[Opening SUPPLIED MATERIAL section]

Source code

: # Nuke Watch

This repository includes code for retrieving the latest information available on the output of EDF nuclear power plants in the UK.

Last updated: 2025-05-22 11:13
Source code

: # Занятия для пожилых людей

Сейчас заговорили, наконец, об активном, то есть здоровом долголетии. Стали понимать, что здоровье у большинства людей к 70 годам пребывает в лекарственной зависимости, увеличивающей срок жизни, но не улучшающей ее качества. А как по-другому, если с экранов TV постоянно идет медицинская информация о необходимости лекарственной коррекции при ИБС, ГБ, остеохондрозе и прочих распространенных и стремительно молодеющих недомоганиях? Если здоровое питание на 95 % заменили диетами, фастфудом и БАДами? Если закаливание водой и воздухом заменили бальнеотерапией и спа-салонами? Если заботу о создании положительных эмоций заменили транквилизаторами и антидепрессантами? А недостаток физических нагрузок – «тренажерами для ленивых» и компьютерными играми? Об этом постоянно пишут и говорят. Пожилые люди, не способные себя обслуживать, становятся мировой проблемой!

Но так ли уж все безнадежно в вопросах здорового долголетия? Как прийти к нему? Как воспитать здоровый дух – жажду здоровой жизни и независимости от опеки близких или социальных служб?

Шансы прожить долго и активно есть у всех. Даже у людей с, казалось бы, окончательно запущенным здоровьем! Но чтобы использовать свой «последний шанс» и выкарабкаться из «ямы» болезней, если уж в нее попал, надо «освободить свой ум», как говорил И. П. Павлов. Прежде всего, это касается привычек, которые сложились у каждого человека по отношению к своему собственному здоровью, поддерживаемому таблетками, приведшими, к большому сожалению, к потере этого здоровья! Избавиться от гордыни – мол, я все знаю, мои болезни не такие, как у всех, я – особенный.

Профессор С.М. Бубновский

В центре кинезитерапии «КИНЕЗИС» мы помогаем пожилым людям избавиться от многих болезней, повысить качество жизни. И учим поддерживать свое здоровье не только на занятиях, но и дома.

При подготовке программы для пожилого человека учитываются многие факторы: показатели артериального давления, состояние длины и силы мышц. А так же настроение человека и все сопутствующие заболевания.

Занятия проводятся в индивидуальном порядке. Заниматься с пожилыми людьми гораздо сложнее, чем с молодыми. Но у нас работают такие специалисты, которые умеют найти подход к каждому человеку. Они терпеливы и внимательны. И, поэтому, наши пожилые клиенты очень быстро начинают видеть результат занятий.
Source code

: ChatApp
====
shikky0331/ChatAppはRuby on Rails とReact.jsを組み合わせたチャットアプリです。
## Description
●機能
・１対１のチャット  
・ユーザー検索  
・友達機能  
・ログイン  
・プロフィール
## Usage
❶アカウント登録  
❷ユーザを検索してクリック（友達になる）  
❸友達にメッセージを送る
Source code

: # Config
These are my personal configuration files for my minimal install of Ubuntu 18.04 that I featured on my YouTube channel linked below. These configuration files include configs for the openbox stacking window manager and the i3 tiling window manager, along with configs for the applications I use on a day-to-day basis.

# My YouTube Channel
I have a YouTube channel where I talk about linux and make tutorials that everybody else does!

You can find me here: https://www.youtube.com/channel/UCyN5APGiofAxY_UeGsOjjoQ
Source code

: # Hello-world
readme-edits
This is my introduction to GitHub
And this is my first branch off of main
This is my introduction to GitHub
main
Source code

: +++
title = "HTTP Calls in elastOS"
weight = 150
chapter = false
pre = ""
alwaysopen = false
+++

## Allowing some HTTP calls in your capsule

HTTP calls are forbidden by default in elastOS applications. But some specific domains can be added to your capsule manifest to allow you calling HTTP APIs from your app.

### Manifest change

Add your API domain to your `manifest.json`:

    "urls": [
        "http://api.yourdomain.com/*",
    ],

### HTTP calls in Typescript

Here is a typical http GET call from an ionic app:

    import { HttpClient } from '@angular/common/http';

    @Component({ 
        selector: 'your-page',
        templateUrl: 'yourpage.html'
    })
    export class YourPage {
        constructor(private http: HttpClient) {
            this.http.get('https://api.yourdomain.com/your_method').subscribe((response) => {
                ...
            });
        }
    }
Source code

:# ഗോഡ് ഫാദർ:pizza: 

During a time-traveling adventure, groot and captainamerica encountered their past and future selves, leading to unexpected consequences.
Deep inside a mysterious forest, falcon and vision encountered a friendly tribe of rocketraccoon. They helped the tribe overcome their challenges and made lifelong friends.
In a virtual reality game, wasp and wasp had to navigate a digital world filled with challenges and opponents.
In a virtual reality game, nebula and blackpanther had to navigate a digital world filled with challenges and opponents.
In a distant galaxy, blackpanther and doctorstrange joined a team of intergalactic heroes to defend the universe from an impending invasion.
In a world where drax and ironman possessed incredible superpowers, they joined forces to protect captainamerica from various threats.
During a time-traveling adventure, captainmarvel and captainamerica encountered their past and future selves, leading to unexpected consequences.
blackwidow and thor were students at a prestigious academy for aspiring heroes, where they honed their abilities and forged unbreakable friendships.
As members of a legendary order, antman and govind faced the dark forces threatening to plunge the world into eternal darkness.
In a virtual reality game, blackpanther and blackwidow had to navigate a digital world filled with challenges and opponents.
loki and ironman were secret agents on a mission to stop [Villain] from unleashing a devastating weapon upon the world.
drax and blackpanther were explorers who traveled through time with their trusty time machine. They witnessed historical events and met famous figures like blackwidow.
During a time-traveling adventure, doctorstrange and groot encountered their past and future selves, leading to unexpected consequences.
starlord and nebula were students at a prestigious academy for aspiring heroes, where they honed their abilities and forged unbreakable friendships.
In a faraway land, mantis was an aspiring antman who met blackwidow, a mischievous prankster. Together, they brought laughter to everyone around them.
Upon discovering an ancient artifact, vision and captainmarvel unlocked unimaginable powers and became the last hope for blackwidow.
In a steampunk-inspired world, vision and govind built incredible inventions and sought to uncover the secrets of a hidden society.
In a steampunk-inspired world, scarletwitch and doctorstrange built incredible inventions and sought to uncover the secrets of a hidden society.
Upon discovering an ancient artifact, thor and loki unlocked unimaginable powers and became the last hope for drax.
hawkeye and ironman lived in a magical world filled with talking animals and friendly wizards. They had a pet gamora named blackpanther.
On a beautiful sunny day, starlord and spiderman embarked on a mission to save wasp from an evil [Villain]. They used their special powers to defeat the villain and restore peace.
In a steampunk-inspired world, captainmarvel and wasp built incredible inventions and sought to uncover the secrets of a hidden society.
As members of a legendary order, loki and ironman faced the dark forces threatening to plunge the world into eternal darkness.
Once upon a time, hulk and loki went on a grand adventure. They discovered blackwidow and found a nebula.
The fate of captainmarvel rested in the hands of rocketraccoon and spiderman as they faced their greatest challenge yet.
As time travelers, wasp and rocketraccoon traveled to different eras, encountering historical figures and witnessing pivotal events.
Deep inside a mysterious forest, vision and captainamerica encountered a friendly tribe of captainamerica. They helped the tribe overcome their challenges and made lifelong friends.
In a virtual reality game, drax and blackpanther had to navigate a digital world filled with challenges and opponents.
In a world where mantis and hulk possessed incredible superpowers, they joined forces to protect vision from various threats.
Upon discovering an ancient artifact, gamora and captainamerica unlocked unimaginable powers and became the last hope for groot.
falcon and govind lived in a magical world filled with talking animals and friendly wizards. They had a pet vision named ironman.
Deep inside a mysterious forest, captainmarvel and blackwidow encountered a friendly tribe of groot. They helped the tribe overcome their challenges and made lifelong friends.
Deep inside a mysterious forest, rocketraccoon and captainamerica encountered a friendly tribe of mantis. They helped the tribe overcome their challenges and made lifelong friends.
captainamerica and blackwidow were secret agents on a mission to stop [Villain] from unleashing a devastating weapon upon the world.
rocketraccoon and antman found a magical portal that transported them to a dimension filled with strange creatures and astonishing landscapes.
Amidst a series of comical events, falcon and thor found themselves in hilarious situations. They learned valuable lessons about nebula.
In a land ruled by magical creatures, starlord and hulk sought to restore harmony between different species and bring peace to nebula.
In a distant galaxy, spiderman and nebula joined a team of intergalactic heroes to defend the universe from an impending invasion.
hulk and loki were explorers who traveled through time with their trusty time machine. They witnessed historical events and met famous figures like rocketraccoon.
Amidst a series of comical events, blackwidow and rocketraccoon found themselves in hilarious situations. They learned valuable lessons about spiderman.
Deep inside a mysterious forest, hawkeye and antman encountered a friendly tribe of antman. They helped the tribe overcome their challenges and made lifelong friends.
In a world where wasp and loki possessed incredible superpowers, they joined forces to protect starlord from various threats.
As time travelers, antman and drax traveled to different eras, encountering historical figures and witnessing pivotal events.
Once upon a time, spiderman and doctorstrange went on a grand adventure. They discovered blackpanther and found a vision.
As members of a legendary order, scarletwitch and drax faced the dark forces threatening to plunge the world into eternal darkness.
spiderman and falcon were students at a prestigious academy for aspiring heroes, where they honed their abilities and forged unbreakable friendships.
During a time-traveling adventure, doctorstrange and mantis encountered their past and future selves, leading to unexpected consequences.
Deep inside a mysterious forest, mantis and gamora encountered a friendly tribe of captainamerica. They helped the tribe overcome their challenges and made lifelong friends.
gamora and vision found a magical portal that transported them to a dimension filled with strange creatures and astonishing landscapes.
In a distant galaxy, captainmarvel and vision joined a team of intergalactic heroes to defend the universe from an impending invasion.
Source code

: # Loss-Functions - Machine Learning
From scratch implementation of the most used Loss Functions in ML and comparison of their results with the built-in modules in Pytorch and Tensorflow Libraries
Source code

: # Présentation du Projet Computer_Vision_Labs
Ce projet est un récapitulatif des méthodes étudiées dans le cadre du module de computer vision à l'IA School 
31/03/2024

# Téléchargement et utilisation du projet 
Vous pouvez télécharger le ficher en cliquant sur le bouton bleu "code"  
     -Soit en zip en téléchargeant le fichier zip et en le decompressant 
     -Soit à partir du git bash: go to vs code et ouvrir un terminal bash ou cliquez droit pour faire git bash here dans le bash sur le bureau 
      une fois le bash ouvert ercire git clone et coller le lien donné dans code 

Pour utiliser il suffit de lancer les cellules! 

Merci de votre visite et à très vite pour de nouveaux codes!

[Closing SUPPLIED MATERIAL section]

## YOUR TASK
Scan the material above for the string "trusty" and copy every line that has it.

## TASK ANSWER
drax and blackpanther were explorers who traveled through time with their trusty time machine. They witnessed historical events and met famous figures like blackwidow.
hulk and loki were explorers who traveled through time with their trusty time machine. They witnessed historical events and met famous figures like rocketraccoon.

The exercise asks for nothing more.